◆ **Provided records**:
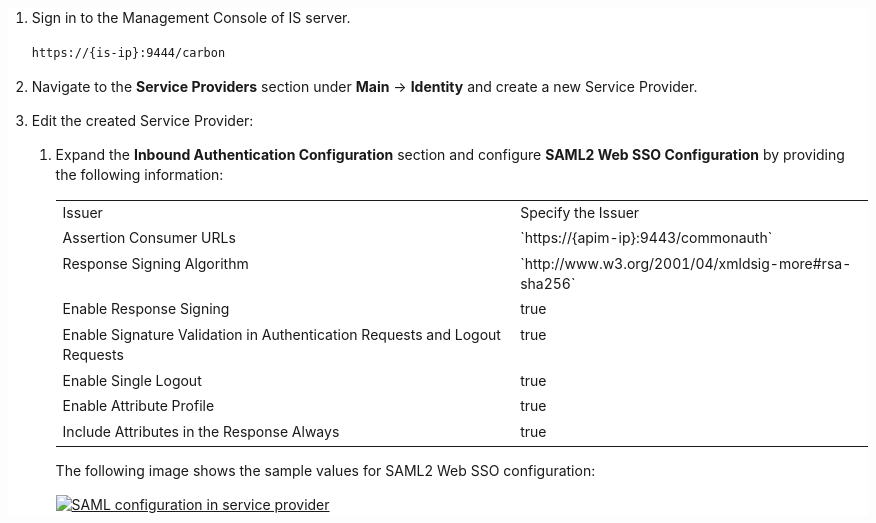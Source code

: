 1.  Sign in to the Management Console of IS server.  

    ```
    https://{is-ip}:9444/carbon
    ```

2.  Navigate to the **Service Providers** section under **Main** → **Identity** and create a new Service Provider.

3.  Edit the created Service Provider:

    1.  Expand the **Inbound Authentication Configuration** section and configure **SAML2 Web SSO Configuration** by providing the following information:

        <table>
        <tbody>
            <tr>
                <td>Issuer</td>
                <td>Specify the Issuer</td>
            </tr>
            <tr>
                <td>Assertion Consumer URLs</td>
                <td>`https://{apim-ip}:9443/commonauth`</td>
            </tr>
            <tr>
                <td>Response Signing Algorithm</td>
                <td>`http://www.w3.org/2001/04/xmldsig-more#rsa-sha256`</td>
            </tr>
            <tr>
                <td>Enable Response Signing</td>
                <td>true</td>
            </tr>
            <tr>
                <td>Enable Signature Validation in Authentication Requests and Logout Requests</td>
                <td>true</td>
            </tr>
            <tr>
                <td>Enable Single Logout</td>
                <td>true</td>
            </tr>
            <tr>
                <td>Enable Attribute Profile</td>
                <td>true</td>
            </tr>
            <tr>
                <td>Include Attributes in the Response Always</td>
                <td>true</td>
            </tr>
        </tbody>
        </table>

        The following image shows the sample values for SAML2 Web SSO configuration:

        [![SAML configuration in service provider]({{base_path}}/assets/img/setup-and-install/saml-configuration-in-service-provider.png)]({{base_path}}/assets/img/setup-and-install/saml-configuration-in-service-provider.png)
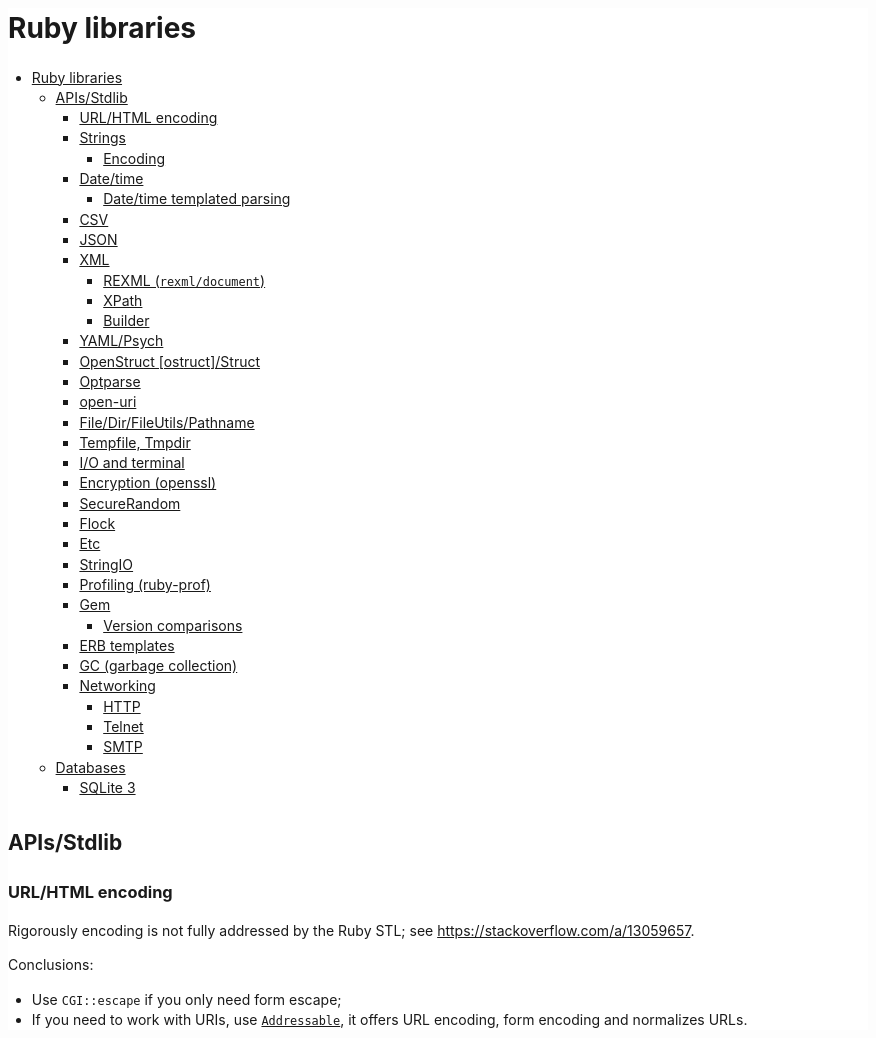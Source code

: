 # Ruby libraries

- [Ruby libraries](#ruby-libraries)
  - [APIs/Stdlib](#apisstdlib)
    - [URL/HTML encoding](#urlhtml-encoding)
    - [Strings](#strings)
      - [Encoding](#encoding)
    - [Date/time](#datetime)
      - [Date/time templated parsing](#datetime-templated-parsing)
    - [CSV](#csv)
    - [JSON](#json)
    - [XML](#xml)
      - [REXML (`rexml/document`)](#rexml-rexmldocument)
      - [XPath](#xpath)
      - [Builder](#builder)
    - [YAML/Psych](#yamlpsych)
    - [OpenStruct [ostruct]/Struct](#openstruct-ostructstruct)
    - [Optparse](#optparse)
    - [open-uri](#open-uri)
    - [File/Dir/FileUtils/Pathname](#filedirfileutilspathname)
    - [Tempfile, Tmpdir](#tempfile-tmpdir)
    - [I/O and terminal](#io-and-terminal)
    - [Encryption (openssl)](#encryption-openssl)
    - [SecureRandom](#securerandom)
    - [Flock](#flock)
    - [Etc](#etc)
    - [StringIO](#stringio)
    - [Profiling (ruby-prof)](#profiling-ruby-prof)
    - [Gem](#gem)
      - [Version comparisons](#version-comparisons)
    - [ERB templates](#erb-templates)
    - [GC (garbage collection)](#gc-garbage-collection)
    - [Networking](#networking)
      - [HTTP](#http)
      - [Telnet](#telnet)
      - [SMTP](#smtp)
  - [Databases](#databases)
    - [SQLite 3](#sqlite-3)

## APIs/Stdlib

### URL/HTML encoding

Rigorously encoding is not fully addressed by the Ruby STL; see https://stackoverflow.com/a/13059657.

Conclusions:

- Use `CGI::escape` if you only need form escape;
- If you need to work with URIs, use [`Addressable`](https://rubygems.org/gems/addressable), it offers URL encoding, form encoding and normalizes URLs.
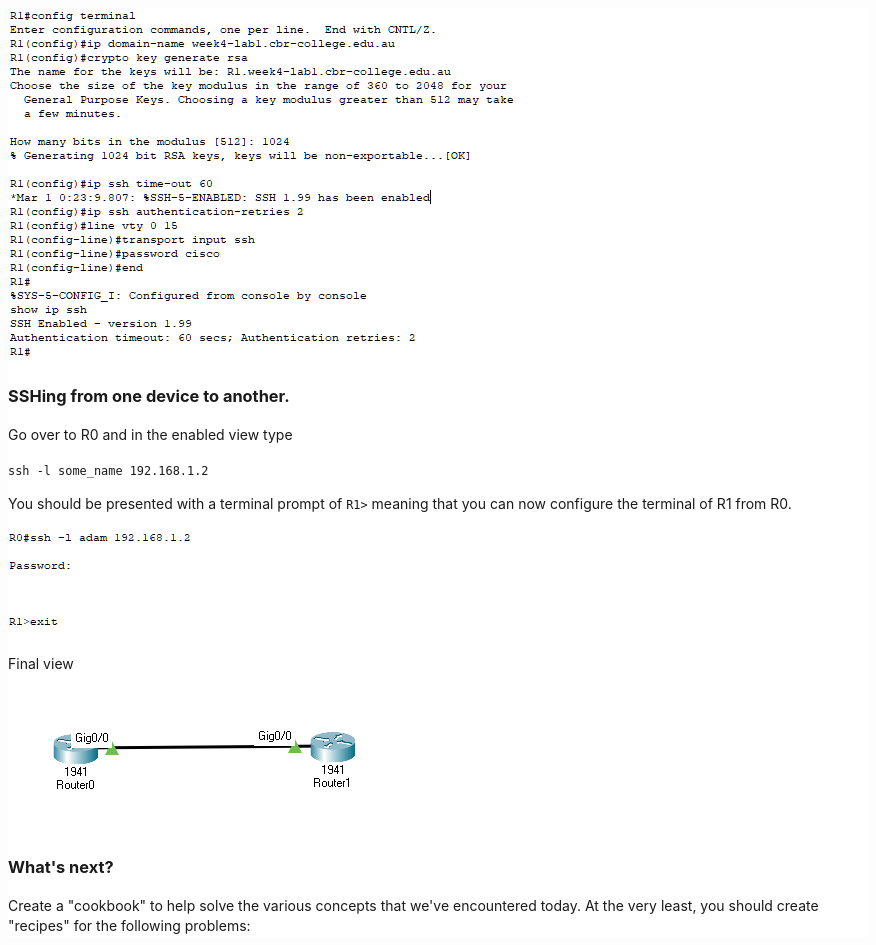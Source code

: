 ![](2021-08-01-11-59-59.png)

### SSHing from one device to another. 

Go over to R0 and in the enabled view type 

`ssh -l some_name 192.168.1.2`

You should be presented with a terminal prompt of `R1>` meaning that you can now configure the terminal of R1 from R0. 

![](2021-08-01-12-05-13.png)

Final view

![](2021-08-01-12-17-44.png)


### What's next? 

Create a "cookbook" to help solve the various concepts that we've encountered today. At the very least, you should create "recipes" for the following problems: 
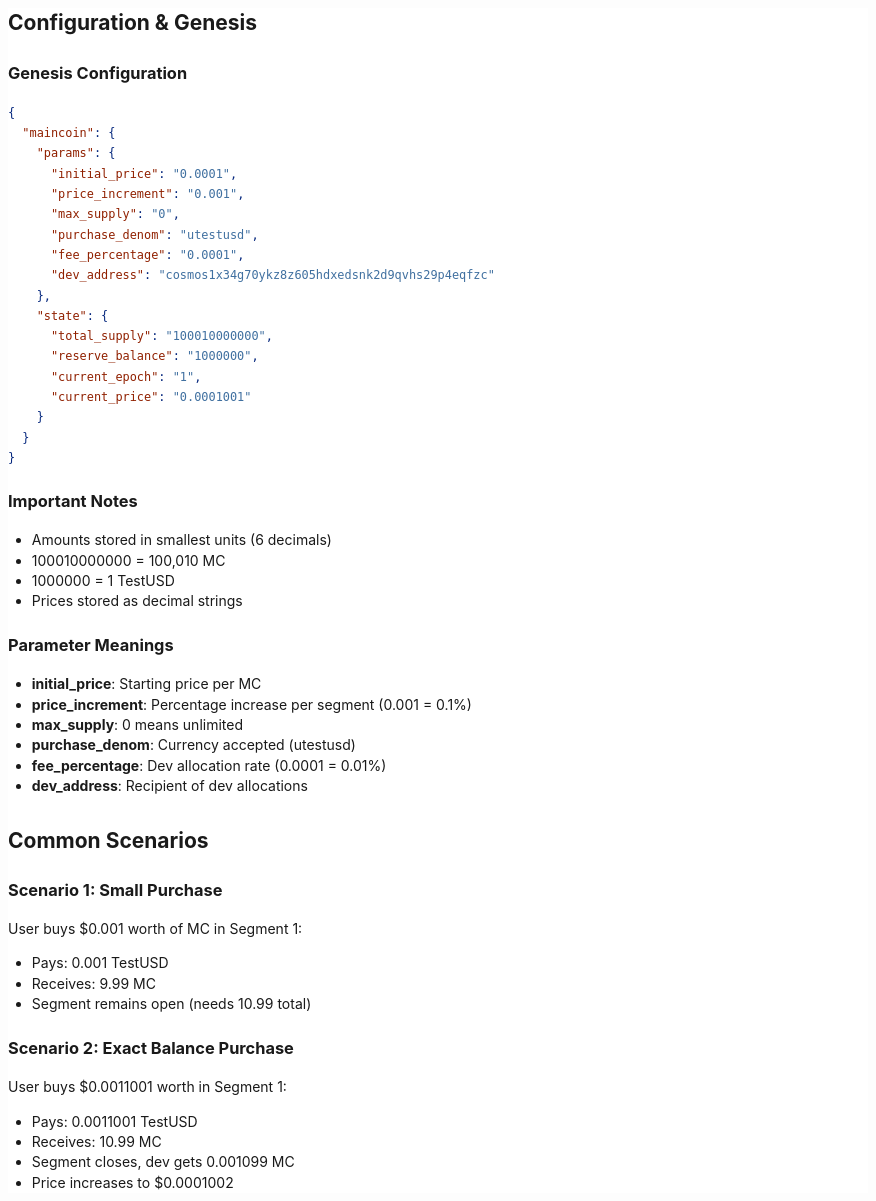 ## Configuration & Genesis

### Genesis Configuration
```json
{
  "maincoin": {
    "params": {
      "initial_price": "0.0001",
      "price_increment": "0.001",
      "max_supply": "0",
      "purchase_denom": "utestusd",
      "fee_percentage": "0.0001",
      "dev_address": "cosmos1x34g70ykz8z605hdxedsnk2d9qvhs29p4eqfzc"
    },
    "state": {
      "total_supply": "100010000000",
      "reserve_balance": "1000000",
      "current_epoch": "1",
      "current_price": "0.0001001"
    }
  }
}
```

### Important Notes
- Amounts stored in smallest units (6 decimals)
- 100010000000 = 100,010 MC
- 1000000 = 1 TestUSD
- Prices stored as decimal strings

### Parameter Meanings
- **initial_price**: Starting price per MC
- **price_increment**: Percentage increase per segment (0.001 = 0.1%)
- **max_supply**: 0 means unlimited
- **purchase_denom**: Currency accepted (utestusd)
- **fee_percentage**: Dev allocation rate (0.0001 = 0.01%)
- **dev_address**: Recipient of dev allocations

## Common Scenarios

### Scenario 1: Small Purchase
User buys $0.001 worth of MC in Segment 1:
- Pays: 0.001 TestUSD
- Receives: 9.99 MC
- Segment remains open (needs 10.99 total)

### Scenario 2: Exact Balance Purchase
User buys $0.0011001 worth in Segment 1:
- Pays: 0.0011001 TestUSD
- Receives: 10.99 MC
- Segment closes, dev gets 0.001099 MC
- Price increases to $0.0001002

◆ **Task requirements**: Drop the pictures and set down the data above exactly.

◆ **Solution to the exercise**:
Source code

: 1.  Sign in to the Management Console of IS server.  

    ```
    https://{is-ip}:9444/carbon
    ```

2.  Navigate to the **Service Providers** section under **Main** → **Identity** and create a new Service Provider.

3.  Edit the created Service Provider:

    1.  Expand the **Inbound Authentication Configuration** section and configure **SAML2 Web SSO Configuration** by providing the following information:

        <table>
        <tbody>
            <tr>
                <td>Issuer</td>
                <td>Specify the Issuer</td>
            </tr>
            <tr>
                <td>Assertion Consumer URLs</td>
                <td>`https://{apim-ip}:9443/commonauth`</td>
            </tr>
            <tr>
                <td>Response Signing Algorithm</td>
                <td>`http://www.w3.org/2001/04/xmldsig-more#rsa-sha256`</td>
            </tr>
            <tr>
                <td>Enable Response Signing</td>
                <td>true</td>
            </tr>
            <tr>
                <td>Enable Signature Validation in Authentication Requests and Logout Requests</td>
                <td>true</td>
            </tr>
            <tr>
                <td>Enable Single Logout</td>
                <td>true</td>
            </tr>
            <tr>
                <td>Enable Attribute Profile</td>
                <td>true</td>
            </tr>
            <tr>
                <td>Include Attributes in the Response Always</td>
                <td>true</td>
            </tr>
        </tbody>
        </table>

        The following image shows the sample values for SAML2 Web SSO configuration:

        [![SAML configuration in service provider]({{base_path}}/assets/img/setup-and-install/saml-configuration-in-service-provider.png)]({{base_path}}/assets/img/setup-and-install/saml-configuration-in-service-provider.png)
Source code

: # Ruby libraries

- [Ruby libraries](#ruby-libraries)
  - [APIs/Stdlib](#apisstdlib)
    - [URL/HTML encoding](#urlhtml-encoding)
    - [Strings](#strings)
      - [Encoding](#encoding)
    - [Date/time](#datetime)
      - [Date/time templated parsing](#datetime-templated-parsing)
    - [CSV](#csv)
    - [JSON](#json)
    - [XML](#xml)
      - [REXML (`rexml/document`)](#rexml-rexmldocument)
      - [XPath](#xpath)
      - [Builder](#builder)
    - [YAML/Psych](#yamlpsych)
    - [OpenStruct [ostruct]/Struct](#openstruct-ostructstruct)
    - [Optparse](#optparse)
    - [open-uri](#open-uri)
    - [File/Dir/FileUtils/Pathname](#filedirfileutilspathname)
    - [Tempfile, Tmpdir](#tempfile-tmpdir)
    - [I/O and terminal](#io-and-terminal)
    - [Encryption (openssl)](#encryption-openssl)
    - [SecureRandom](#securerandom)
    - [Flock](#flock)
    - [Etc](#etc)
    - [StringIO](#stringio)
    - [Profiling (ruby-prof)](#profiling-ruby-prof)
    - [Gem](#gem)
      - [Version comparisons](#version-comparisons)
    - [ERB templates](#erb-templates)
    - [GC (garbage collection)](#gc-garbage-collection)
    - [Networking](#networking)
      - [HTTP](#http)
      - [Telnet](#telnet)
      - [SMTP](#smtp)
  - [Databases](#databases)
    - [SQLite 3](#sqlite-3)

## APIs/Stdlib

### URL/HTML encoding

Rigorously encoding is not fully addressed by the Ruby STL; see https://stackoverflow.com/a/13059657.

Conclusions:

- Use `CGI::escape` if you only need form escape;
- If you need to work with URIs, use [`Addressable`](https://rubygems.org/gems/addressable), it offers URL encoding, form encoding and normalizes URLs.
Source code

: ![](2021-08-01-11-59-59.png)

### SSHing from one device to another. 

Go over to R0 and in the enabled view type 

`ssh -l some_name 192.168.1.2`

You should be presented with a terminal prompt of `R1>` meaning that you can now configure the terminal of R1 from R0. 

![](2021-08-01-12-05-13.png)

Final view

![](2021-08-01-12-17-44.png)


### What's next? 

Create a "cookbook" to help solve the various concepts that we've encountered today. At the very least, you should create "recipes" for the following problems: 
 ## Configuration & Genesis

### Genesis Configuration
```json
{
  "maincoin": {
    "params": {
      "initial_price": "0.0001",
      "price_increment": "0.001",
      "max_supply": "0",
      "purchase_denom": "utestusd",
      "fee_percentage": "0.0001",
      "dev_address": "cosmos1x34g70ykz8z605hdxedsnk2d9qvhs29p4eqfzc"
    },
    "state": {
      "total_supply": "100010000000",
      "reserve_balance": "1000000",
      "current_epoch": "1",
      "current_price": "0.0001001"
    }
  }
}
```

### Important Notes
- Amounts stored in smallest units (6 decimals)
- 100010000000 = 100,010 MC
- 1000000 = 1 TestUSD
- Prices stored as decimal strings

### Parameter Meanings
- **initial_price**: Starting price per MC
- **price_increment**: Percentage increase per segment (0.001 = 0.1%)
- **max_supply**: 0 means unlimited
- **purchase_denom**: Currency accepted (utestusd)
- **fee_percentage**: Dev allocation rate (0.0001 = 0.01%)
- **dev_address**: Recipient of dev allocations

## Common Scenarios

### Scenario 1: Small Purchase
User buys $0.001 worth of MC in Segment 1:
- Pays: 0.001 TestUSD
- Receives: 9.99 MC
- Segment remains open (needs 10.99 total)

### Scenario 2: Exact Balance Purchase
User buys $0.0011001 worth in Segment 1:
- Pays: 0.0011001 TestUSD
- Receives: 10.99 MC
- Segment closes, dev gets 0.001099 MC
- Price increases to $0.0001002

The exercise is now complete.